Microsoft consists of people. And Microsoft 1989 was a very different
company from Microsoft 2004.<<

I'm sorry Erland. I completely disagree. The way the company treats its
customers is dictated by senior management and, by observation, it has never
changed. It makes no difference who the employees are at any given time. You
would never tolerate an explanation like that from your phone company, auto
manufacturer, or anyone else. We've been conditioned to tolerate grief from
software that we would never accept from anyplace else. I'm sure you've seen
this... http://www.vbrad.com/Misc/hum_ms_cars.htm

>>...it is extremely unfair to slam the SQL Server team for events of
1989...<<
You're right, it is. Because of the time frame it was a bad example. It just
happened to cause me an enormous amount of grief so I remember it well. If
it were an isolated event it wouldn't be worth discussing.
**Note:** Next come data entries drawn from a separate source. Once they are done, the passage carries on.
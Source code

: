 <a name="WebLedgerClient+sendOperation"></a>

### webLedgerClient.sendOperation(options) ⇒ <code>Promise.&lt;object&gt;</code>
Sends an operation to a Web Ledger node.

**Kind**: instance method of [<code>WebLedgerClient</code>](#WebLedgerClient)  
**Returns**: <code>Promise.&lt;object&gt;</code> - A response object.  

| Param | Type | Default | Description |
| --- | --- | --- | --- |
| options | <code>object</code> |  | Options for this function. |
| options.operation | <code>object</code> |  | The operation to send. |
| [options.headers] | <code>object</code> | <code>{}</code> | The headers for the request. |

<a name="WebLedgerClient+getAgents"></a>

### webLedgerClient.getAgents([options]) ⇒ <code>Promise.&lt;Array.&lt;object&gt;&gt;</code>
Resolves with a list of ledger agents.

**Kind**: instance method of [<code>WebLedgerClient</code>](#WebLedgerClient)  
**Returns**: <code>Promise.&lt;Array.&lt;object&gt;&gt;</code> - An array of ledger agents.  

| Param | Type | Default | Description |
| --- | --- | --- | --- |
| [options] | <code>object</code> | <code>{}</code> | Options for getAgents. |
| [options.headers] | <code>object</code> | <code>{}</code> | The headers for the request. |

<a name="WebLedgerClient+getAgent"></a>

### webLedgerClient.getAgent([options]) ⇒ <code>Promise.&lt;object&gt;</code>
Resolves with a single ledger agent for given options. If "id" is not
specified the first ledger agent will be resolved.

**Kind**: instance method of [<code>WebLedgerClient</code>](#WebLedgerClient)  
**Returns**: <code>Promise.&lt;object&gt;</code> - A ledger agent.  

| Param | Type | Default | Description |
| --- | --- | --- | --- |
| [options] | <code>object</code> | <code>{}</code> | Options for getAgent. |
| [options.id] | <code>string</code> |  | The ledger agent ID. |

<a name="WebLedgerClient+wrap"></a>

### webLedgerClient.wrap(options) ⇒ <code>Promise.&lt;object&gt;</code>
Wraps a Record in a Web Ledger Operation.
Unfortunately it
isn't.

>>Are you sure that Microsoft did that change?<<
I have no way of knowing who was controlling the software when the decision
was made to make that change. I can assure you it happened. And I clearly
remember that the change wasn't even mentioned in the release notes. But
you're right - this particular incident happened a long time ago.

>>Somebody decided that the ARITHABORT command was really only to be taken
seriously for SELECT statements and should be ignored for INSERT and UPDATE
statements.<<

>> I'm sorry, but you are wrong.<<

Sorry for the confusion Erland, but I am NOT wrong. You have the condition
backward in your test. The problem is that "set arithabort OFF" is ignored
for INSERT and UPDATE statements. It's only respected for SELECT statements.

Run this script and you will see. This works fine in all releases of SQL
server EXCEPT 7. To the best of my knowledge Microsoft never publicly
acknowledged this. We had many meetings over it. At first they denied it.
They then acknowledged it and agreed to fix it - then changed their mind and
refused to fix it until SQL 2000 - which is what happened.

CREATE TABLE yxa
(
a int NULL ,
b smallint NULL
)
go
SET ARITHABORT OFF
SET ARITHIGNORE ON
go
INSERT yxa (a, b) VALUES (100000, 234)
INSERT yxa (a, b) SELECT b, a FROM yxa
INSERT yxa (a, b) VALUES (1, 251)
go
INSERT yxa (a, b) VALUES (100000, 0)
INSERT yxa (a, b) SELECT a/b, 9 FROM yxa
INSERT yxa (a, b) VALUES (1, 251)
go
SELECT * FROM yxa
go
DROP TABLE yxa
go

There were many people trying to figure out what they were doing wrong and
trying to work around this. There WAS no practical work-around.

Here are a few newsgroup posts I just found...

http://groups.google.com/groups?hl=...98%40decath.com

http://groups.google.com/groups?hl=...news.tesser.com

http://groups.google.com/groups?hl=...3%40cppssbbsa03

What always bugged me about this is that I just can't believe that it wasn't
a simple fix to correct this. Somebody, for whatever reason, added this test
and they simply refused to correct it. Given that we are one of Microsoft's
larger SQL Server customers (275,000 employees), it was simply astonishing
to observe Microsoft's arrogance. When the PATINDEX problem occurred I was
working for a company with about 20 employees. At the time I assumed that
was the reason for the lack of cooperation. I have since learned it doesn't
matter who you are.

>>Sigh. I posted a long list of ANSI options...<<
You did - and it wasn't necessary. I can assure you I'm familar with them.
I'm sorry but last night's post was made at around 1:00AM and my alarm goes
off at 5:30. I didn't have the strength - nor did I think it was necessary -
to go through the list.

>>...some of the ANSI settings are ignored. For very good reasons...<<

Ah! We're making progress! All this time I thought the ANSI spec was the
Bible - to work toward at all costs. Now it turns out that parts of the spec
really aren't very good after all - so we'll just ignore the *bad* parts! I
wonder what the folks who wrote the spec would think about that.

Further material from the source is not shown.